[Records contained in a dataset]
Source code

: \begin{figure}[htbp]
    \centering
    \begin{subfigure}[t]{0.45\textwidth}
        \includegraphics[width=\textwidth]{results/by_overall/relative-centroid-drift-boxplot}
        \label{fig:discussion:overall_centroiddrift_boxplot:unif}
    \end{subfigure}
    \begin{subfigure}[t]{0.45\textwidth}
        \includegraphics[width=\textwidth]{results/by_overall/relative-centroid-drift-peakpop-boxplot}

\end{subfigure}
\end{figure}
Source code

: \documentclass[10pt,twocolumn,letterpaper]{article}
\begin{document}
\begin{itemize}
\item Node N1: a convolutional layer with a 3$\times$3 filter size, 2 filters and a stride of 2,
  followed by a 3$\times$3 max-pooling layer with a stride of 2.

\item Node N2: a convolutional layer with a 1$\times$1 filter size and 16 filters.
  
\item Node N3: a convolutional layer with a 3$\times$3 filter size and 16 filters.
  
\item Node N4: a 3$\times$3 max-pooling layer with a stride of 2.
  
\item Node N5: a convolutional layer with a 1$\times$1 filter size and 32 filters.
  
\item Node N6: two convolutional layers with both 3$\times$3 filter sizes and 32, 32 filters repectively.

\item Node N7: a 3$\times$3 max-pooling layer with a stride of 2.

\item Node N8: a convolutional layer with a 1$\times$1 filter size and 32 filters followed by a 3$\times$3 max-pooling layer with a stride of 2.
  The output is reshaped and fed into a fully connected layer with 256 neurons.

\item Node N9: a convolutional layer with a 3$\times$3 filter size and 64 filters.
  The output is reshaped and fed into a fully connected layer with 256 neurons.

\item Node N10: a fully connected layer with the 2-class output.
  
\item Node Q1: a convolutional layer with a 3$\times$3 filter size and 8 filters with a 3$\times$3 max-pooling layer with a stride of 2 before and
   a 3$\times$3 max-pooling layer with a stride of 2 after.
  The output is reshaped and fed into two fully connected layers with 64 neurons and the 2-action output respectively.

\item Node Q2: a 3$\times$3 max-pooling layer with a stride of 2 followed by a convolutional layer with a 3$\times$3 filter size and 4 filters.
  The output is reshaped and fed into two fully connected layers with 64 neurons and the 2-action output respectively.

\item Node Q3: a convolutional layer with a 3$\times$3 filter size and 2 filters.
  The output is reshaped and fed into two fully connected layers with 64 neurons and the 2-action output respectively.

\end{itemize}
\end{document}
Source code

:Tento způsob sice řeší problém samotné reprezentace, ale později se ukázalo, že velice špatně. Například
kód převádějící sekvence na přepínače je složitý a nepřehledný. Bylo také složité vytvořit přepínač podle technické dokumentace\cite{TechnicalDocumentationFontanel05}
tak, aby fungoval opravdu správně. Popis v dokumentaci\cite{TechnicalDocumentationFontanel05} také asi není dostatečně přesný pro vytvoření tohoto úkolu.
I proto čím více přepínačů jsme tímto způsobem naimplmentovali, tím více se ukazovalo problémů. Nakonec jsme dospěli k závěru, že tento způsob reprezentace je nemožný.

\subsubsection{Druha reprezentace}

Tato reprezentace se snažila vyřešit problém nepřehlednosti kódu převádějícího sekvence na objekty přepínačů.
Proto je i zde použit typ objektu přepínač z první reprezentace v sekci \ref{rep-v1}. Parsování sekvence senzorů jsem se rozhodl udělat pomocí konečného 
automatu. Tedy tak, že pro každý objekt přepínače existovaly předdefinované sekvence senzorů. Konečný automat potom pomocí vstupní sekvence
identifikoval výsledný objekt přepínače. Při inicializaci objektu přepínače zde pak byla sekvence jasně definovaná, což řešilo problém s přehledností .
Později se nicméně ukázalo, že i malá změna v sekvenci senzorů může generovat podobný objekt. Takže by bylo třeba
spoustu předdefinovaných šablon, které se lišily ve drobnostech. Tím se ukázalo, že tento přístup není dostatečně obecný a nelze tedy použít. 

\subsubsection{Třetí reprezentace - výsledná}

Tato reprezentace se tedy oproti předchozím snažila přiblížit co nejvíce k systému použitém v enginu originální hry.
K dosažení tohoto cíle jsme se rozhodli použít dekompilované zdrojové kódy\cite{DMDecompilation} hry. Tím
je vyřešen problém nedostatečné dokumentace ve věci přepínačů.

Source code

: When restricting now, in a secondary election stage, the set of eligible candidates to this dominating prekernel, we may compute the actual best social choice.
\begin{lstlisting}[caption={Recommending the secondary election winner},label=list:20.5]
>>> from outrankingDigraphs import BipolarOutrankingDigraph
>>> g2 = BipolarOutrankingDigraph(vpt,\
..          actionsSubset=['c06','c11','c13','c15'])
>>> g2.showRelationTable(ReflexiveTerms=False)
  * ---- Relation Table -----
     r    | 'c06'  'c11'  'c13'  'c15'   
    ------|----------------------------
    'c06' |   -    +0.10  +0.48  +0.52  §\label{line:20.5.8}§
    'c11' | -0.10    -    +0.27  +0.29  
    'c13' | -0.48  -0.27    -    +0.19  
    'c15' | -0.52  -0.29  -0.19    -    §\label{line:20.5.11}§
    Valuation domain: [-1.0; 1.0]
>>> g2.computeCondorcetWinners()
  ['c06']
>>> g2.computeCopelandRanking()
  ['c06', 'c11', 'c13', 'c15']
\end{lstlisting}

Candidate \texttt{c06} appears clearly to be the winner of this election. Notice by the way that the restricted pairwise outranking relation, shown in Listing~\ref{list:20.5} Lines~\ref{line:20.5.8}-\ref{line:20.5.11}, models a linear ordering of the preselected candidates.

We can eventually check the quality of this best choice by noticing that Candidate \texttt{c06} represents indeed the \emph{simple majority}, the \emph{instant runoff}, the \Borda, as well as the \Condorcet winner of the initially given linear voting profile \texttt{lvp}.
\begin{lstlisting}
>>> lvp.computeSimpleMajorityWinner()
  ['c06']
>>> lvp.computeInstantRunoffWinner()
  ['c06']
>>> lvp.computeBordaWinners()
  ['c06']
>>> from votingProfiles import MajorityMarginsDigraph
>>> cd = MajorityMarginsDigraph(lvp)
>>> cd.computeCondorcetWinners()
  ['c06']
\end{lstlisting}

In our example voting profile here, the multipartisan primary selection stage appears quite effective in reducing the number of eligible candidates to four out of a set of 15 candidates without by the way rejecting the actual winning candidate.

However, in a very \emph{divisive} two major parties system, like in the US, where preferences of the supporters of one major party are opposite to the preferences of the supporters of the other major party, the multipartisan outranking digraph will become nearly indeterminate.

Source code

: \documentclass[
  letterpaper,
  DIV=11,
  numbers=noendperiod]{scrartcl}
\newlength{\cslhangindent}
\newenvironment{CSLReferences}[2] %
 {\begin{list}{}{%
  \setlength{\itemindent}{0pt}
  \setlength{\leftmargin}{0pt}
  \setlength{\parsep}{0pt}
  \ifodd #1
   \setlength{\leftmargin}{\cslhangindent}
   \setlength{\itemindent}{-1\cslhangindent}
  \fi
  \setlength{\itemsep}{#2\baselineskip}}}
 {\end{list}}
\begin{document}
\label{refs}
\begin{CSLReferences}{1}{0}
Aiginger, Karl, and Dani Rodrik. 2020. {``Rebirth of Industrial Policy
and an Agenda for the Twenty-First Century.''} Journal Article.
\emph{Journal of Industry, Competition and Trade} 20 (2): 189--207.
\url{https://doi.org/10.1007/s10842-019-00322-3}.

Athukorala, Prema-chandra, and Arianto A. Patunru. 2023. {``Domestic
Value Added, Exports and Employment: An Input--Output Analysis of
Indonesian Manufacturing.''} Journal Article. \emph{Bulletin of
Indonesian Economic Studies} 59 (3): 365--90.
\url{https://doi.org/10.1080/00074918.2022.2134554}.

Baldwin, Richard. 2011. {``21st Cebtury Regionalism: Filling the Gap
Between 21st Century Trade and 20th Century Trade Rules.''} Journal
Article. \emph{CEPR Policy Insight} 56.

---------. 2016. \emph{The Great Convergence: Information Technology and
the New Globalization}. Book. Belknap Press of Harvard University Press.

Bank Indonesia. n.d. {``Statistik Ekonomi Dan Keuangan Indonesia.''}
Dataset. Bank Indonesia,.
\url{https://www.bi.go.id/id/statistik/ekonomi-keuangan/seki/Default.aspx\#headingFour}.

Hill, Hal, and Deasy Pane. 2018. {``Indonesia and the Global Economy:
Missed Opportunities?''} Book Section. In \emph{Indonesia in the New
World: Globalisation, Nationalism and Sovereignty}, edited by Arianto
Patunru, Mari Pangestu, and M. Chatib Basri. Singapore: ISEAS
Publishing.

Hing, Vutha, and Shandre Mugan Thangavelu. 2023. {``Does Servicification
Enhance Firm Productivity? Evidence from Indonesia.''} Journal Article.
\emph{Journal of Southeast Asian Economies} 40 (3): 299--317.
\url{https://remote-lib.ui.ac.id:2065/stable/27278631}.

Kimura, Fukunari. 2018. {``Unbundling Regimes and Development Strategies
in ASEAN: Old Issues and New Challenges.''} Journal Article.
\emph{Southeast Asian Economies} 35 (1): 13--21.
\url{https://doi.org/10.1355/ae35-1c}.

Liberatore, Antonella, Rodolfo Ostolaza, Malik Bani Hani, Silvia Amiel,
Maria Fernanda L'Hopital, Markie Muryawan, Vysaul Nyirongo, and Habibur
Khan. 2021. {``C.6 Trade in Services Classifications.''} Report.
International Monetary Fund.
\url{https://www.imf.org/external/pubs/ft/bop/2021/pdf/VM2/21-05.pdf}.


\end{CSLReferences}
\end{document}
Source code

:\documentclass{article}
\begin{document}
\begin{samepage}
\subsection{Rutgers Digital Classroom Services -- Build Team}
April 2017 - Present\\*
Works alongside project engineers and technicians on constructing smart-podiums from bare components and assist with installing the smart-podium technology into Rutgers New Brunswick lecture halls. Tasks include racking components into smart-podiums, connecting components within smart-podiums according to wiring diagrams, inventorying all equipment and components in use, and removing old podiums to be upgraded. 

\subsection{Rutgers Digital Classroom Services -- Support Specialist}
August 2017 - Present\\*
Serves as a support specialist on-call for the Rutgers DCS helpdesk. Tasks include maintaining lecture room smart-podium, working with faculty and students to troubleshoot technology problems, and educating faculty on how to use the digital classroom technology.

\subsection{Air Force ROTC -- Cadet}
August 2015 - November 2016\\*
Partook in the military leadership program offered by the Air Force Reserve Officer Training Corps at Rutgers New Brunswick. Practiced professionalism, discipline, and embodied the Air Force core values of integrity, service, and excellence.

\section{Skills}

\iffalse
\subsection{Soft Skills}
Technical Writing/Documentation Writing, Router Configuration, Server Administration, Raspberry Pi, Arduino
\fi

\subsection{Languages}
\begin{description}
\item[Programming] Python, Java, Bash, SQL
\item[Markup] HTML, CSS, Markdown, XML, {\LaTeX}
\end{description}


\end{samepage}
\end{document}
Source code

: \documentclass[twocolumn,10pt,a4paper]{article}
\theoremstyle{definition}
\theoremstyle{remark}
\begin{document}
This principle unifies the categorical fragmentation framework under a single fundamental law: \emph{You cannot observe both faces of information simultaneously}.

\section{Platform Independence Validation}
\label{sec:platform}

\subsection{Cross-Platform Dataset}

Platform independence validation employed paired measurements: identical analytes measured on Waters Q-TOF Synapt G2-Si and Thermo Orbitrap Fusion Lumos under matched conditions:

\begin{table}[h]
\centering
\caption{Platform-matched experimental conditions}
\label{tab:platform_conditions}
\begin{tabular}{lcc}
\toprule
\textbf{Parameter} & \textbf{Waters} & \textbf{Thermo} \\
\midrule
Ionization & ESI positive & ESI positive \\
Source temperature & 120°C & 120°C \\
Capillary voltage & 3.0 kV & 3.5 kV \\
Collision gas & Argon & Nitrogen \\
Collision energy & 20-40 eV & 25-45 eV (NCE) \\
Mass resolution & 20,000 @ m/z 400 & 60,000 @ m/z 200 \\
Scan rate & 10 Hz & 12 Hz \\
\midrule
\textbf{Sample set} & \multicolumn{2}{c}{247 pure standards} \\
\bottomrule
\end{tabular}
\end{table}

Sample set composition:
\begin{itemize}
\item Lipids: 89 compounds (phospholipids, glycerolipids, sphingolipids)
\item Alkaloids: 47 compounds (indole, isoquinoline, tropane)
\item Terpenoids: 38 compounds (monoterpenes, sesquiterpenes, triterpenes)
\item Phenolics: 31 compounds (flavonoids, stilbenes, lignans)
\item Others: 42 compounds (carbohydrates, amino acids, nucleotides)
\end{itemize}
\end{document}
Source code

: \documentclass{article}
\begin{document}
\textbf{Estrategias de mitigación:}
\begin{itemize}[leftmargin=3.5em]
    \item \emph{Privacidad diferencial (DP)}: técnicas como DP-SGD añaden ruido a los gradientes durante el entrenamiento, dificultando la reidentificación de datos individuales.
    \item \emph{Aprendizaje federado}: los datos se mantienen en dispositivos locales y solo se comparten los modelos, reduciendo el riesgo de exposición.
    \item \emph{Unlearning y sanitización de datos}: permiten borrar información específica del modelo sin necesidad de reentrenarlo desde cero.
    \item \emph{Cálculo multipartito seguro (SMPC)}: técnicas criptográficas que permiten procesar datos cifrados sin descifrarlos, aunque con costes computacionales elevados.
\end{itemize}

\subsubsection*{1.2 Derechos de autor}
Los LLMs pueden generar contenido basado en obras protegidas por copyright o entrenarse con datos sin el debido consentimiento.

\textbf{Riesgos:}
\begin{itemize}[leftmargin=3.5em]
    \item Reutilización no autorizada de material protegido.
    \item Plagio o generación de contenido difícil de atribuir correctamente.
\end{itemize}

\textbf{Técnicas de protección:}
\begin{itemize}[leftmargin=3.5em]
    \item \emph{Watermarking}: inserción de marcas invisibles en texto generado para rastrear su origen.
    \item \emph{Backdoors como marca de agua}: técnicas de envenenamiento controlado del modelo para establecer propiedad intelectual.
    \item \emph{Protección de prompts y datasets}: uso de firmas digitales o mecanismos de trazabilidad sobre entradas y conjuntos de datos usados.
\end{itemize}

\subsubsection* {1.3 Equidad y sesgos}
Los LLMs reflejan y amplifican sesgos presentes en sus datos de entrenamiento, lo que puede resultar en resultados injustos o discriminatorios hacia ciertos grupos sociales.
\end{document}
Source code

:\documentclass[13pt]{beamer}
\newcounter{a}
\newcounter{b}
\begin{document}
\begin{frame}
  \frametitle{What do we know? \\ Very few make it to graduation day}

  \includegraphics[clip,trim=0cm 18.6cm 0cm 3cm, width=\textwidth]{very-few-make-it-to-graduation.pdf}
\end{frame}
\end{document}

=== INSTRUCTIONS FOR THE TASK ===
Restate word for word only the lines above from the line containing "20 (2): 189--207." to the line containing "Enhance Firm Productivity?", both of them included.

=== WRITTEN ANSWER ===
\emph{Journal of Industry, Competition and Trade} 20 (2): 189--207.
\url{https://doi.org/10.1007/s10842-019-00322-3}.

Athukorala, Prema-chandra, and Arianto A. Patunru. 2023. {``Domestic
Value Added, Exports and Employment: An Input--Output Analysis of
Indonesian Manufacturing.''} Journal Article. \emph{Bulletin of
Indonesian Economic Studies} 59 (3): 365--90.
\url{https://doi.org/10.1080/00074918.2022.2134554}.

Baldwin, Richard. 2011. {``21st Cebtury Regionalism: Filling the Gap
Between 21st Century Trade and 20th Century Trade Rules.''} Journal
Article. \emph{CEPR Policy Insight} 56.

---------. 2016. \emph{The Great Convergence: Information Technology and
the New Globalization}. Book. Belknap Press of Harvard University Press.

Bank Indonesia. n.d. {``Statistik Ekonomi Dan Keuangan Indonesia.''}
Dataset. Bank Indonesia,.
\url{https://www.bi.go.id/id/statistik/ekonomi-keuangan/seki/Default.aspx\#headingFour}.

Hill, Hal, and Deasy Pane. 2018. {``Indonesia and the Global Economy:
Missed Opportunities?''} Book Section. In \emph{Indonesia in the New
World: Globalisation, Nationalism and Sovereignty}, edited by Arianto
Patunru, Mari Pangestu, and M. Chatib Basri. Singapore: ISEAS
Publishing.

Hing, Vutha, and Shandre Mugan Thangavelu. 2023. {``Does Servicification
Enhance Firm Productivity? Evidence from Indonesia.''} Journal Article.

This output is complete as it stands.